How did we get here?

For Max Scherzer we need to start with the reported 6 year $150 mil or so contract offer that he turned down back in Spring Training of last year. As usual, the Detroit Tigers made a very competitive offer to one of their own. Had the Red Sox offered anything near that to Jon Lester in March of last year, they'd be no 'Cespedes for the Rest of Us' or 'Hello Mr. Rick Porcello'. All the same, its kind of hard to blame Scherzer for wanting to test free agency. Detroit was his 2nd organization so he was already used to the idea of forwarding his mail to a new city, and since Cy Young winners in their prime don't hit free agency every year Scherzer seemed a solid bet to surpass Detroit's offer. To his part, Scherzer posted a 127 ERA+ with a career high in strike-outs at 252 and innings with 220.1 in 2014. Something any team would want.

That's all well and good, but none of this has provided the seemingly near guarantee that Max's grandchildren will be able to send their kids to college by way of the Scherzer Trust. Part of the problem here is that when a player and his agent let a number like $200 mil start floating around, the market for that player's services becomes very limited. Take for example the current market setter Jon Lester. He wound up with that 6 year $150ish contract that Scherzer originally turned down and he really only had 4 potential and 2 practical suitors.

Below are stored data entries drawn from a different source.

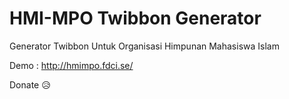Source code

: # HMI-MPO Twibbon Generator

Generator Twibbon Untuk Organisasi Himpunan Mahasiswa Islam

Demo : http://hmimpo.fdci.se/

Donate 😥 


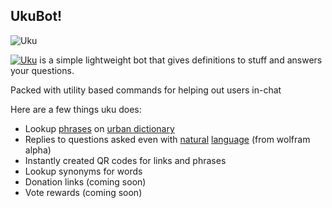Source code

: ## UkuBot!

![Uku](https://cdn.discordapp.com/avatars/943130465286647829/760126eaff2a7f42c149a03c8203dc1c.png?size=512)

[![Uku](img=https://cdn.discordapp.com/avatars/943130465286647829/760126eaff2a7f42c149a03c8203dc1c.png?size=400)](https://discord.com/api/oauth2/authorize?client_id=943130465286647829&permissions=8&scope=bot) is a simple lightweight bot that gives definitions to stuff and answers your questions.

Packed with utility based commands for helping out  users in-chat

Here are a few things uku does:
- Lookup [phrases](https://i.imgur.com/EWs1VOz.png) on [urban dictionary](https://www.urbandictionary.com/)
- Replies to questions asked even with [natural](https://i.imgur.com/dSVNFKG.png) [language](https://media.discordapp.net/attachments/996107451130712104/996112373926613062/unknown.png) (from wolfram alpha)
- Instantly created QR codes for links and phrases
- Lookup synonyms for words
- Donation links (coming soon)
- Vote rewards (coming soon)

You would think that the teams in on Lester would also be in on Scherzer considering the numbers and the need, but it really hasn't turned out that way. The peripheral suitors of the Dodgers and the Giants have not been meaningfully linked to Scherzer and it makes a lot of sense. Signing a 30 year old pitcher for 6 years at $25 mil plus per year does not seem like a Andrew Friedman kind of thing to do and certainly doesn't fit into the way the Dodgers have gone about business this offseason. Similarly, that kind of signing doesn't remotely fit into the way the Giants go about building their teams, and its REAL HARD to argue with their results. The Cubs? Forget it. They already got their guy and a lot of factors went into all of that. And if the Red Sox weren't willing to go above 6yr/$140 for their 'own' guy then Scherzer at anything above that just isn't going to happen. John Henry loves his actuaries and since he signs the checks no pitcher over 30 is getting that kind of money.

Traditionally, the elephant in the room when it comes to big free agent signings has always been the New York Yankees. I'm sure that Scott Boras looked at the '14-'15 offseason and saw the Yankees as at least one of Scherzer's potential suitors. Unfortunately, for Boras, Scherzer and Scherzer's great-grandkids it hasn't panned out that way so far. Even with a rotation full of question marks, the Yankees seem to be pretty quiet on Mad Max. 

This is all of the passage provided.